Mas, já em outubro de  (três meses após a prisão), eu e outros


executivos presos em Curitiba entendíamos que deveríamos colaborar com a
Justiça. Nesse momento foi que começaram as manipulações internas, até
pela minha dificuldade de me comunicar estando preso. Assim, a informação
que me davam é a de que a empresa não estava pronta para um acordo.
Depois vim a descobrir que a informação que levavam para a empresa é a de
que quem não estava disposto a colaborar era eu.

Quais os interesses dessa desinformação?

Algumas pessoas da Odebrecht à frente das negociações com a força-tarefa


não desejavam assumir seus erros. Contudo, mais do que a postergação das
negociações com Curitiba, o que mais prejudicou a Odebrecht foi a maneira
como se conduziu o acordo com o Departamento de Justiça dos EUA.

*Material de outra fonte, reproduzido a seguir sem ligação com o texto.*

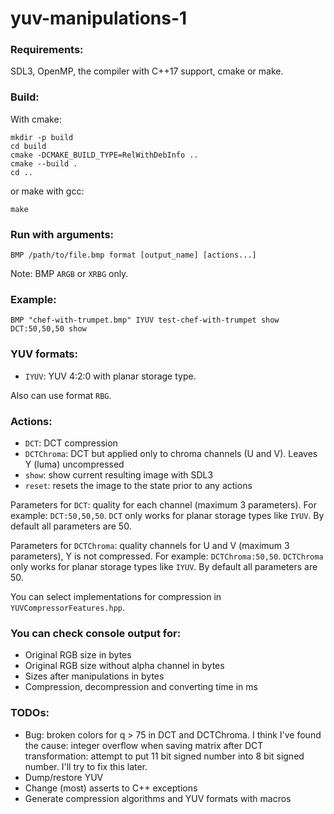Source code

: # yuv-manipulations-1

### Requirements:
SDL3, OpenMP, the compiler with C++17 support, cmake or make.

### Build:
With cmake:
```
mkdir -p build
cd build
cmake -DCMAKE_BUILD_TYPE=RelWithDebInfo ..
cmake --build .
cd ..
```
or make with gcc:
```
make
```

### Run with arguments:
```
BMP /path/to/file.bmp format [output_name] [actions...]
```

Note: BMP `ARGB` or `XRBG` only.

### Example:
```
BMP "chef-with-trumpet.bmp" IYUV test-chef-with-trumpet show DCT:50,50,50 show
```

### YUV formats:
- `IYUV`: YUV 4:2:0 with planar storage type.

Also can use format `RBG`.

### Actions:
- `DCT`: DCT compression
- `DCTChroma`: DCT but applied only to chroma channels (U and V). Leaves Y (luma) uncompressed
- `show`: show current resulting image with SDL3
- `reset`: resets the image to the state prior to any actions

Parameters for `DCT`: quality for each channel (maximum 3 parameters). For example: `DCT:50,50,50`. `DCT` only works for planar storage types like `IYUV`. By default all parameters are 50.

Parameters for `DCTChroma`: quality channels for U and V (maximum 3 parameters), Y is not compressed. For example: `DCTChroma:50,50`. `DCTChroma` only works for planar storage types like `IYUV`. By default all parameters are 50.

You can select implementations for compression in `YUVCompressorFeatures.hpp`.

### You can check console output for:
- Original RGB size in bytes
- Original RGB size without alpha channel in bytes
- Sizes after manipulations in bytes
- Compression, decompression and converting time in ms

### TODOs:
- Bug: broken colors for q > 75 in DCT and DCTChroma. I think I've found the cause: integer overflow when saving matrix after DCT transformation: attempt to put 11 bit signed number into 8 bit signed number. I'll try to fix this later.
- Dump/restore YUV
- Change (most) asserts to C++ exceptions
- Generate compression algorithms and YUV formats with macros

Por que a Odebrecht precisava fechar acordo nos EUA?

Quando uma empresa que atua em vários países decide colaborar com a
Justiça, ela tem que conduzir um acordo global, conciliando o timing em
cada país. A partir do momento em que a Odebrecht decidiu fechar acordo
no Brasil, precisava colaborar também nos Estados Unidos, na Suíça, porque
uma parte dos pagamentos indevidos passaram por lá, mas também nos
demais países em que atuávamos: Peru, Panamá, República Dominicana,
Equador... Por isso, o negociado com a força-tarefa de Curitiba pressupunha
um sigilo em relação aos fatos no exterior.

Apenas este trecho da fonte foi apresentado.